** Opening GIVEN INFORMATION block **

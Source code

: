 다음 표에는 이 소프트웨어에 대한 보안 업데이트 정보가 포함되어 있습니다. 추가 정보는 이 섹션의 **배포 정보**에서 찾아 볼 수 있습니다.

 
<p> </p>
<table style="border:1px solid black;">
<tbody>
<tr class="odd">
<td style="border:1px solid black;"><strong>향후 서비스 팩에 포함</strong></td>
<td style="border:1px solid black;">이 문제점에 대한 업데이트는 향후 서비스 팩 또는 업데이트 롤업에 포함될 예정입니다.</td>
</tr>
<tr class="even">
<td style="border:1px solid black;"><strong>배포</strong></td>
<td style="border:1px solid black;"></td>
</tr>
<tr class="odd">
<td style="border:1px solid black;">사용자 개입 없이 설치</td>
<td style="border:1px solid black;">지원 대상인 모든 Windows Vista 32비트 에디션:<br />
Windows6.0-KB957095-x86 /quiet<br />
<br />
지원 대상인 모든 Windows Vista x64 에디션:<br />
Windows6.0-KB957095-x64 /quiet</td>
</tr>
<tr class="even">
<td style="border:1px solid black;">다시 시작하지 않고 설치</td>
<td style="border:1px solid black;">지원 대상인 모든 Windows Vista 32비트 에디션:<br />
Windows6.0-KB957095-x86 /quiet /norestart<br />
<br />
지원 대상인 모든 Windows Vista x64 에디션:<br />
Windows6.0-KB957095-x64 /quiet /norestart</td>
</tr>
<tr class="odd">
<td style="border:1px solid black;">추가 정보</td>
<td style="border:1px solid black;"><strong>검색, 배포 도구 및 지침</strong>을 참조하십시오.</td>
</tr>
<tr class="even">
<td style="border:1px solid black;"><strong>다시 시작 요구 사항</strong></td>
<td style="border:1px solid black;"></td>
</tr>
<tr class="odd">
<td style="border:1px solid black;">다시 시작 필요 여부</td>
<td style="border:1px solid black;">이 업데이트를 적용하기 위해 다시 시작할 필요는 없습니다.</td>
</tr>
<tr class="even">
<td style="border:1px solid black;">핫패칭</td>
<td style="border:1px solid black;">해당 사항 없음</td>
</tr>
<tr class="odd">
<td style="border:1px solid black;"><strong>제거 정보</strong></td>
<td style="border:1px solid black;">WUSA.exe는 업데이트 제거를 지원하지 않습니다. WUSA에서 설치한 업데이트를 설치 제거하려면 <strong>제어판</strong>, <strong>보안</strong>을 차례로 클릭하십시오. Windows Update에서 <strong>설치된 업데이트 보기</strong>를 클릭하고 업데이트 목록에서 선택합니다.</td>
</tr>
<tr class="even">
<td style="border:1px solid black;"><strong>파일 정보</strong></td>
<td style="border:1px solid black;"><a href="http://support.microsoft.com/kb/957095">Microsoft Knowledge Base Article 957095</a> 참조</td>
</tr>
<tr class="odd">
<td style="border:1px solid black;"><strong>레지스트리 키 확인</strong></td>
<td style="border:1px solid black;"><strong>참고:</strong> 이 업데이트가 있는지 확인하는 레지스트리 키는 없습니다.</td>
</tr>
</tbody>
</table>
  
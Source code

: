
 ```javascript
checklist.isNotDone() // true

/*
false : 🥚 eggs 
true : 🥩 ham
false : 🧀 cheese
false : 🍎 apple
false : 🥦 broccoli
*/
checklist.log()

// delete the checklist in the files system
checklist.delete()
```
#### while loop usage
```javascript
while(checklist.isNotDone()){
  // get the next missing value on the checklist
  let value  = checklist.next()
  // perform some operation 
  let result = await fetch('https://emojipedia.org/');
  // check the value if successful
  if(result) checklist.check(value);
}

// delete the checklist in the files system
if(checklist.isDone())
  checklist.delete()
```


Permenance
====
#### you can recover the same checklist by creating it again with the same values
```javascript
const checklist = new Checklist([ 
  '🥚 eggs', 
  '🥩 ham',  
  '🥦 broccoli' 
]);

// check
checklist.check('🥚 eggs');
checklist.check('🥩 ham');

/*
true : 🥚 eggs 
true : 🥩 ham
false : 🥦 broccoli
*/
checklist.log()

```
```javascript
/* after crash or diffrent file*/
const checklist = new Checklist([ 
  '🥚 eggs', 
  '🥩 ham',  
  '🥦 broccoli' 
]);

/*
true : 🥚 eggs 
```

** Closing GIVEN INFORMATION block **

Make sure every record is repeated exactly.

### ANSWER AREA
Source code

: 다음 표에는 이 소프트웨어에 대한 보안 업데이트 정보가 포함되어 있습니다. 추가 정보는 이 섹션의 **배포 정보**에서 찾아 볼 수 있습니다.

 
<p> </p>
<table style="border:1px solid black;">
<tbody>
<tr class="odd">
<td style="border:1px solid black;"><strong>향후 서비스 팩에 포함</strong></td>
<td style="border:1px solid black;">이 문제점에 대한 업데이트는 향후 서비스 팩 또는 업데이트 롤업에 포함될 예정입니다.</td>
</tr>
<tr class="even">
<td style="border:1px solid black;"><strong>배포</strong></td>
<td style="border:1px solid black;"></td>
</tr>
<tr class="odd">
<td style="border:1px solid black;">사용자 개입 없이 설치</td>
<td style="border:1px solid black;">지원 대상인 모든 Windows Vista 32비트 에디션:<br />
Windows6.0-KB957095-x86 /quiet<br />
<br />
지원 대상인 모든 Windows Vista x64 에디션:<br />
Windows6.0-KB957095-x64 /quiet</td>
</tr>
<tr class="even">
<td style="border:1px solid black;">다시 시작하지 않고 설치</td>
<td style="border:1px solid black;">지원 대상인 모든 Windows Vista 32비트 에디션:<br />
Windows6.0-KB957095-x86 /quiet /norestart<br />
<br />
지원 대상인 모든 Windows Vista x64 에디션:<br />
Windows6.0-KB957095-x64 /quiet /norestart</td>
</tr>
<tr class="odd">
<td style="border:1px solid black;">추가 정보</td>
<td style="border:1px solid black;"><strong>검색, 배포 도구 및 지침</strong>을 참조하십시오.</td>
</tr>
<tr class="even">
<td style="border:1px solid black;"><strong>다시 시작 요구 사항</strong></td>
<td style="border:1px solid black;"></td>
</tr>
<tr class="odd">
<td style="border:1px solid black;">다시 시작 필요 여부</td>
<td style="border:1px solid black;">이 업데이트를 적용하기 위해 다시 시작할 필요는 없습니다.</td>
</tr>
<tr class="even">
<td style="border:1px solid black;">핫패칭</td>
<td style="border:1px solid black;">해당 사항 없음</td>
</tr>
<tr class="odd">
<td style="border:1px solid black;"><strong>제거 정보</strong></td>
<td style="border:1px solid black;">WUSA.exe는 업데이트 제거를 지원하지 않습니다. WUSA에서 설치한 업데이트를 설치 제거하려면 <strong>제어판</strong>, <strong>보안</strong>을 차례로 클릭하십시오. Windows Update에서 <strong>설치된 업데이트 보기</strong>를 클릭하고 업데이트 목록에서 선택합니다.</td>
</tr>
<tr class="even">
<td style="border:1px solid black;"><strong>파일 정보</strong></td>
<td style="border:1px solid black;"><a href="http://support.microsoft.com/kb/957095">Microsoft Knowledge Base Article 957095</a> 참조</td>
</tr>
<tr class="odd">
<td style="border:1px solid black;"><strong>레지스트리 키 확인</strong></td>
<td style="border:1px solid black;"><strong>참고:</strong> 이 업데이트가 있는지 확인하는 레지스트리 키는 없습니다.</td>
</tr>
</tbody>
</table>
  
Source code

:
 ```javascript
checklist.isNotDone() // true

/*
false : 🥚 eggs 
true : 🥩 ham
false : 🧀 cheese
false : 🍎 apple
false : 🥦 broccoli
*/
checklist.log()

// delete the checklist in the files system
checklist.delete()
```
#### while loop usage
```javascript
while(checklist.isNotDone()){
  // get the next missing value on the checklist
  let value  = checklist.next()
  // perform some operation 
  let result = await fetch('https://emojipedia.org/');
  // check the value if successful
  if(result) checklist.check(value);
}

// delete the checklist in the files system
if(checklist.isDone())
  checklist.delete()
```


Permenance
====
#### you can recover the same checklist by creating it again with the same values
```javascript
const checklist = new Checklist([ 
  '🥚 eggs', 
  '🥩 ham',  
  '🥦 broccoli' 
]);

// check
checklist.check('🥚 eggs');
checklist.check('🥩 ham');

/*
true : 🥚 eggs 
true : 🥩 ham
false : 🥦 broccoli
*/
checklist.log()

```
```javascript
/* after crash or diffrent file*/
const checklist = new Checklist([ 
  '🥚 eggs', 
  '🥩 ham',  
  '🥦 broccoli' 
]);

/*
true : 🥚 eggs 
```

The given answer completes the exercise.